--- Brief ---
Between the line containing "It is undefined" and the line containing "for given context." lies a run of lines; give that run again exactly, with both of those lines, and nothing else from the entries below.

--- Supplied data ---
= Beginning of Section =

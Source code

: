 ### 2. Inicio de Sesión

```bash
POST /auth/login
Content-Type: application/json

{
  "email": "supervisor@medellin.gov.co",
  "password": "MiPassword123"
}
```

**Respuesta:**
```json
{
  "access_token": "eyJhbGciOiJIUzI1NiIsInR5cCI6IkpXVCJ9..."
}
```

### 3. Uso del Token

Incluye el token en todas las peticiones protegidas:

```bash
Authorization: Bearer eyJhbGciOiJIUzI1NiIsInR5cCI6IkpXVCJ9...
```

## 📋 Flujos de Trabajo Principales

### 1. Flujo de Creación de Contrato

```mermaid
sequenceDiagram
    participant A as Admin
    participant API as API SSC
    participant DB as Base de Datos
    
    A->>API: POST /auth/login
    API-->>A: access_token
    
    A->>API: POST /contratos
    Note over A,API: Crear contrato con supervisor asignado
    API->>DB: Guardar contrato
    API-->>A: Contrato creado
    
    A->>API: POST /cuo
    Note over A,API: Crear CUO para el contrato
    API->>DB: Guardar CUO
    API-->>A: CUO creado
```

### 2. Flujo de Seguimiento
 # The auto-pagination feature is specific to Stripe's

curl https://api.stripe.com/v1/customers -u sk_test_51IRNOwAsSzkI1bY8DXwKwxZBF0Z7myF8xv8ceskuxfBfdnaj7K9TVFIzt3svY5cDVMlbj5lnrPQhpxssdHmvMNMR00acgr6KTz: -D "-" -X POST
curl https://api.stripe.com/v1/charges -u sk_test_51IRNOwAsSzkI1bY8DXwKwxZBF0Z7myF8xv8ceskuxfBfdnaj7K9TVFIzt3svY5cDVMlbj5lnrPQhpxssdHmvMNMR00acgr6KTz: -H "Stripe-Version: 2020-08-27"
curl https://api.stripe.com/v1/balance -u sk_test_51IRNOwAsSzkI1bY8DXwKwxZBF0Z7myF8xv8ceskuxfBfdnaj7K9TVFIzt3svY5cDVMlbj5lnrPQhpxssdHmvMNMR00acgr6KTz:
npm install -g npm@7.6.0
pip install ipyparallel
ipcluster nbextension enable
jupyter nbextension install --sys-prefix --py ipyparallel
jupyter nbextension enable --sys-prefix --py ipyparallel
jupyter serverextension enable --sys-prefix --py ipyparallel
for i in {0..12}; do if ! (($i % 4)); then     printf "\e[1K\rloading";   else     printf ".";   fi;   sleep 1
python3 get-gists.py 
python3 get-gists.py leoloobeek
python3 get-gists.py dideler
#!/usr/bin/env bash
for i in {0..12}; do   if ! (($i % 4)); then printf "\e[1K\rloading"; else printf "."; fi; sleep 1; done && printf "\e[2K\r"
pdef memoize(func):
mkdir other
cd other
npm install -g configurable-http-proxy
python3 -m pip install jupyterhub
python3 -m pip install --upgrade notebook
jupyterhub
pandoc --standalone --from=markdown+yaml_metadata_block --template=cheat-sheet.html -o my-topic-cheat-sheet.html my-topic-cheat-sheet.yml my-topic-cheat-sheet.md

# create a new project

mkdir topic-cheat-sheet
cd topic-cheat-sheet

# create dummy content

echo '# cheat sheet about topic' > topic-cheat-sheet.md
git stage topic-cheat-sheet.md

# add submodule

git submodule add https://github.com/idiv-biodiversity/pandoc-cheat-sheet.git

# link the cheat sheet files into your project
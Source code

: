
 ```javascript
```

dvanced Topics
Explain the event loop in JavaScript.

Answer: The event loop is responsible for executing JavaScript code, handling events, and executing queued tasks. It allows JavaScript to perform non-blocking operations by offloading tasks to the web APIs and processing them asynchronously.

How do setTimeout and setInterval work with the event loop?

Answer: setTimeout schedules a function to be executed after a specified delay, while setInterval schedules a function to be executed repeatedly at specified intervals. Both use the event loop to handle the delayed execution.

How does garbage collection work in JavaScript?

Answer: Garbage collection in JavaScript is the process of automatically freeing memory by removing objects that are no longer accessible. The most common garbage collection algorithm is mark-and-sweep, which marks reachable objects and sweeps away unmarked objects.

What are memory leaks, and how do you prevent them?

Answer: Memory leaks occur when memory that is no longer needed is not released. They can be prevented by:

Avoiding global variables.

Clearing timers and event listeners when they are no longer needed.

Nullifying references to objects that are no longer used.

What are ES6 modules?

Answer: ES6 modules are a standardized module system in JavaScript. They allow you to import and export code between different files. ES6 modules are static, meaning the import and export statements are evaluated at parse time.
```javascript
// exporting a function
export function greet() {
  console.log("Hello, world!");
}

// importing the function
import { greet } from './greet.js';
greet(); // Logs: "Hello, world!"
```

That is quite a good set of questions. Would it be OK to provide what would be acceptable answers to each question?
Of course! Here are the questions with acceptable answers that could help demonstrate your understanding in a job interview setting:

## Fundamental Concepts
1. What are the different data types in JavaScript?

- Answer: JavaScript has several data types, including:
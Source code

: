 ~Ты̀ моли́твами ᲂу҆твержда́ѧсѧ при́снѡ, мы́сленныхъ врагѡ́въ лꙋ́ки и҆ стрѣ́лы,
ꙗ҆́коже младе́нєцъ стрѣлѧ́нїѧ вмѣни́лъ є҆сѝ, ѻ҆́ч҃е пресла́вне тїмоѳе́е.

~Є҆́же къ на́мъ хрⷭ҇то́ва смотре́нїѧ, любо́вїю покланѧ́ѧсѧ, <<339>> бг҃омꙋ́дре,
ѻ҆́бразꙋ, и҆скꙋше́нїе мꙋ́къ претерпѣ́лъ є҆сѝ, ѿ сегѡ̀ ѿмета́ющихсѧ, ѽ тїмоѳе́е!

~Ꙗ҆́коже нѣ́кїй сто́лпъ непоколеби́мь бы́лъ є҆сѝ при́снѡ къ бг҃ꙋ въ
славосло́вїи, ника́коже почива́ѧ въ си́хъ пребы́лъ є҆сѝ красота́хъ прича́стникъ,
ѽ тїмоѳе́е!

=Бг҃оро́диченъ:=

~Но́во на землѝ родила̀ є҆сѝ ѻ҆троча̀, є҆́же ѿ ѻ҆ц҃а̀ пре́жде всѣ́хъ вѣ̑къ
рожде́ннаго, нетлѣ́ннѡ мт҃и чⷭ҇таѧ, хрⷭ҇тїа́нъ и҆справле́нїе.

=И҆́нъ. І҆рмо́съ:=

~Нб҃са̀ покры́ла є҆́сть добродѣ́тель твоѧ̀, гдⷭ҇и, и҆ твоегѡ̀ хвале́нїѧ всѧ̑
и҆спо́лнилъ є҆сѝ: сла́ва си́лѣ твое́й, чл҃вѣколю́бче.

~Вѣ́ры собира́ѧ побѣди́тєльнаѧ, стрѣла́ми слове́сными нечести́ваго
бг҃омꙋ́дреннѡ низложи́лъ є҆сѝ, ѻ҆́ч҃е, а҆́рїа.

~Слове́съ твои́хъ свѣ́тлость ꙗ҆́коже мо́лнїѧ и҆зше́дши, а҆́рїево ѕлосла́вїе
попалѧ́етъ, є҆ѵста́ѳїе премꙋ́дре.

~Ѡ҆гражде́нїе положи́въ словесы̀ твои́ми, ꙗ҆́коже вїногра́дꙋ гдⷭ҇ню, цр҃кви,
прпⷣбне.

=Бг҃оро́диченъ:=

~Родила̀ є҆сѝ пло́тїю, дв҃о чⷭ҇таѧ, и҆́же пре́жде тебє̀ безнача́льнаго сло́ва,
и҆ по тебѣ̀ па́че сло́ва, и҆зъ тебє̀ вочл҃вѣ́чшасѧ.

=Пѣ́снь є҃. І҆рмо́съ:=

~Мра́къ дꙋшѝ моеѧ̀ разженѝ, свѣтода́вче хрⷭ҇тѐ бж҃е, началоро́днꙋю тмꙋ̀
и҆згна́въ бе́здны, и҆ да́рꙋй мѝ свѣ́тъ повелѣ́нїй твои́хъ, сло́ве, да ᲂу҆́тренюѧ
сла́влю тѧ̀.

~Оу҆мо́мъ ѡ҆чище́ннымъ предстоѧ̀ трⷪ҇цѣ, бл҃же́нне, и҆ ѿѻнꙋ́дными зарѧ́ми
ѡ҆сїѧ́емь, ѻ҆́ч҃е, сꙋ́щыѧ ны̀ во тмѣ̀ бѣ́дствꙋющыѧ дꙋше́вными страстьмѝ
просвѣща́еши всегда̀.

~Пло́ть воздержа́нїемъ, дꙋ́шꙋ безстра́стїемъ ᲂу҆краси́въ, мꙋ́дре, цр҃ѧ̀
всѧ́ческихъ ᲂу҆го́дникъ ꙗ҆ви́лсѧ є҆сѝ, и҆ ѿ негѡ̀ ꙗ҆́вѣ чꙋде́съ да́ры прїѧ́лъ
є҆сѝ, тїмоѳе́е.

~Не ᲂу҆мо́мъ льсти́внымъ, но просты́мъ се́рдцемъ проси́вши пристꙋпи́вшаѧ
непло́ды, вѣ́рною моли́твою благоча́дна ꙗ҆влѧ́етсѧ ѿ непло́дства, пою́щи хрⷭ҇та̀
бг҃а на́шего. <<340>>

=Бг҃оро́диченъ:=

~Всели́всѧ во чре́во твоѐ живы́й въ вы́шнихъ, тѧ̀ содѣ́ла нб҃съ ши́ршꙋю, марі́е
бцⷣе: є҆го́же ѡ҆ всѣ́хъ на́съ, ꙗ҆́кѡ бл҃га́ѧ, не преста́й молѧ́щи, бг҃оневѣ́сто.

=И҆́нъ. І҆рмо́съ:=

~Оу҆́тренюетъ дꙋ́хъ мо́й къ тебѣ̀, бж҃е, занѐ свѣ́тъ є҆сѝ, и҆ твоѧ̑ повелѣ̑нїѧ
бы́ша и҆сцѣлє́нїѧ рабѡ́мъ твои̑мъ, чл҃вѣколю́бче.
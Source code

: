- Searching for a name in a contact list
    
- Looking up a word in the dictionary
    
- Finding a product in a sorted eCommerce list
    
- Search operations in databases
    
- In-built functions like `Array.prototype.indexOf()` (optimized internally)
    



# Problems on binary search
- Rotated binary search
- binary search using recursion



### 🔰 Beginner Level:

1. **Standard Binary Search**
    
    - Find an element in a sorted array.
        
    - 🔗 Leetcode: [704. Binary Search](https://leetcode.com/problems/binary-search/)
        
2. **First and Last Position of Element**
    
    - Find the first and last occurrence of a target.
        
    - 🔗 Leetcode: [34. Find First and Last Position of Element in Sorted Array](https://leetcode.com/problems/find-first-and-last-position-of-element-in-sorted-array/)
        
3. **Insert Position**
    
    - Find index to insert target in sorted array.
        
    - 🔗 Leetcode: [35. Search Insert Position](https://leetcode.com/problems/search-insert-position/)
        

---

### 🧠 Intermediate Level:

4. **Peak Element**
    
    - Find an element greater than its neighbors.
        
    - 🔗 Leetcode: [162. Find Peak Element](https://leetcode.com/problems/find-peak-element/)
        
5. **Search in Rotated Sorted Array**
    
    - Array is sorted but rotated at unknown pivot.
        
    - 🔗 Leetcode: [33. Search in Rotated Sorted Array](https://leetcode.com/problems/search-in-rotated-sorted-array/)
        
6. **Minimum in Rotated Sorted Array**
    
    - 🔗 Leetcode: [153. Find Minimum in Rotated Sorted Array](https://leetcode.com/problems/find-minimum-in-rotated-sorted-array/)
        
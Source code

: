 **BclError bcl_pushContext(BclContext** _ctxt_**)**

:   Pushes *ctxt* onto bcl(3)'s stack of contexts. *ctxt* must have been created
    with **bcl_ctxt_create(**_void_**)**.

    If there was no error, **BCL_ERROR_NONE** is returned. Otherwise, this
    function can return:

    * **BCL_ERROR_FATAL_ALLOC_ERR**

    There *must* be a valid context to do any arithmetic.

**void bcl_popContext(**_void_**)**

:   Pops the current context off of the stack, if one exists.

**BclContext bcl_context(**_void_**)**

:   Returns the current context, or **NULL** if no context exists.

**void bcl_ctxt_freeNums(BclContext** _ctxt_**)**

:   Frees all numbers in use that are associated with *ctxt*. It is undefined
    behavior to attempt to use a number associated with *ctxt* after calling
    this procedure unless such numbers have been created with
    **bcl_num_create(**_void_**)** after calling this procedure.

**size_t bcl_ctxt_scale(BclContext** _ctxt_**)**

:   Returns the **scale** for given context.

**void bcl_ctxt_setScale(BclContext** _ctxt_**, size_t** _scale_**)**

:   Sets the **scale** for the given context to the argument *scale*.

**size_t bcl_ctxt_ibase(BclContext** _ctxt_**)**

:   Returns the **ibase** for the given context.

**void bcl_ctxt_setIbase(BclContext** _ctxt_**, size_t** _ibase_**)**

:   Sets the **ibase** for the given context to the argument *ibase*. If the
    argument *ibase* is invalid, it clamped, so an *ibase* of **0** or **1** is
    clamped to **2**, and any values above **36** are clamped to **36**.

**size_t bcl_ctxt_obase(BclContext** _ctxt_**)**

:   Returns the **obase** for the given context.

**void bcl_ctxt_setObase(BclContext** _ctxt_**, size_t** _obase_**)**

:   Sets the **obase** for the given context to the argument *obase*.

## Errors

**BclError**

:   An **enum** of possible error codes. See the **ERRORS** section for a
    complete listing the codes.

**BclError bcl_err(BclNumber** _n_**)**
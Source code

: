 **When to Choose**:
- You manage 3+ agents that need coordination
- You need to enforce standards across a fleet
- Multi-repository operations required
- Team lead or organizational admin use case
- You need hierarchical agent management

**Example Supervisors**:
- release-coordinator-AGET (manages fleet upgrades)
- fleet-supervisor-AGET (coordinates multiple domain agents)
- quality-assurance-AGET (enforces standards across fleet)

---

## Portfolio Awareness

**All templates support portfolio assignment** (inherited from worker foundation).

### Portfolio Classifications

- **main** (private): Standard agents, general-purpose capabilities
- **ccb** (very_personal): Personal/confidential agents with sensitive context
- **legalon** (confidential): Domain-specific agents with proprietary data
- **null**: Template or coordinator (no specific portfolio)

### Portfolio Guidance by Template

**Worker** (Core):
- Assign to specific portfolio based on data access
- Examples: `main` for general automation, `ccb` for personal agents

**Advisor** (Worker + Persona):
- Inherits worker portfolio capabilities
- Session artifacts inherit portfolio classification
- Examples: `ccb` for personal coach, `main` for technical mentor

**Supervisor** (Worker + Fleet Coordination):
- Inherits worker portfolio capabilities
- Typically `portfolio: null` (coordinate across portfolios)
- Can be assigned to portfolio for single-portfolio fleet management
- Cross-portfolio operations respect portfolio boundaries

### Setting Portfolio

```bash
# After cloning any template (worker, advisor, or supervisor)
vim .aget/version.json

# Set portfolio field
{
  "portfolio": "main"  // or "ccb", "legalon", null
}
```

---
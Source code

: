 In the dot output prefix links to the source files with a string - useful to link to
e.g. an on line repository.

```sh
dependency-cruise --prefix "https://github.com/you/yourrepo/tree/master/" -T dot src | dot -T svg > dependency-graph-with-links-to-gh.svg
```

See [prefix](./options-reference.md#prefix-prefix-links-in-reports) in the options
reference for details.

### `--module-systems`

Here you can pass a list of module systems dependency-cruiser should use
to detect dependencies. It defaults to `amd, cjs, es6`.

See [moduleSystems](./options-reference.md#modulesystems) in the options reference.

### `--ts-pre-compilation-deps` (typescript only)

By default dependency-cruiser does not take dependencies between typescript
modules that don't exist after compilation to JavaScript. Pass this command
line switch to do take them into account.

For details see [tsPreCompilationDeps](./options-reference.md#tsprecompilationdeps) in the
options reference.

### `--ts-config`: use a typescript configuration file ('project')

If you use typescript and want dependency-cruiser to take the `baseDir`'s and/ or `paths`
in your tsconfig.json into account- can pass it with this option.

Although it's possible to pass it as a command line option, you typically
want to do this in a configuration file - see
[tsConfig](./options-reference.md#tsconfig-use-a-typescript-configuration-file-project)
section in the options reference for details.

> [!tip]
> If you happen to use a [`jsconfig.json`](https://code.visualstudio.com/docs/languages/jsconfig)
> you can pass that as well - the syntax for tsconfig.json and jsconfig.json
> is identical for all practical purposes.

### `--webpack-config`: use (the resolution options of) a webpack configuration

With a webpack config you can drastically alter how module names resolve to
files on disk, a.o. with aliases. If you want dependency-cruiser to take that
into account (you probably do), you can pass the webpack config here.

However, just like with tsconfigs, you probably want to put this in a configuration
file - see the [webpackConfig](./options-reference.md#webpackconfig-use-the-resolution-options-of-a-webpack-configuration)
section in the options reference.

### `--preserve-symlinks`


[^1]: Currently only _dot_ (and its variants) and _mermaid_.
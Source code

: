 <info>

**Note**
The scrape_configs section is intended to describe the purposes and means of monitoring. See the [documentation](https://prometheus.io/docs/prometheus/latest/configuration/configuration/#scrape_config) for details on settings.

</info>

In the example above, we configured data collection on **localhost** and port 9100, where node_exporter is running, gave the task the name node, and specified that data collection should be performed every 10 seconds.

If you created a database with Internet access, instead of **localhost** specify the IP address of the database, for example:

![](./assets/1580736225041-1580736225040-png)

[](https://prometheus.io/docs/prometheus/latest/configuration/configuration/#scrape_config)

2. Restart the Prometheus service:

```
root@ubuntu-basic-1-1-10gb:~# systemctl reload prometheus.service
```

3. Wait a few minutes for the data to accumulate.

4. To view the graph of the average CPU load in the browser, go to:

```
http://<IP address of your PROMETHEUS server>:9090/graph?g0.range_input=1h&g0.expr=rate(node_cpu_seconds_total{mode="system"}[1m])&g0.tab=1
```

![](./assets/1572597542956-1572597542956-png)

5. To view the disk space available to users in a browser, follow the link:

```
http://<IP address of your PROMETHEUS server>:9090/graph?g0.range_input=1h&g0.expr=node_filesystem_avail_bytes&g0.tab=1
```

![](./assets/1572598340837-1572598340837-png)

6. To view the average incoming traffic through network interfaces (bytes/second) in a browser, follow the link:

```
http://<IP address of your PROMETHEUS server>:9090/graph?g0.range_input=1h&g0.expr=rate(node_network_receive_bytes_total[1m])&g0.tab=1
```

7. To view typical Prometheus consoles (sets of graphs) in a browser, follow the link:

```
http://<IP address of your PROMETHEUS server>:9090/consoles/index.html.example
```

= End of Section =

--- Task response ---
:   Frees all numbers in use that are associated with *ctxt*. It is undefined
    behavior to attempt to use a number associated with *ctxt* after calling
    this procedure unless such numbers have been created with
    **bcl_num_create(**_void_**)** after calling this procedure.

**size_t bcl_ctxt_scale(BclContext** _ctxt_**)**

:   Returns the **scale** for given context.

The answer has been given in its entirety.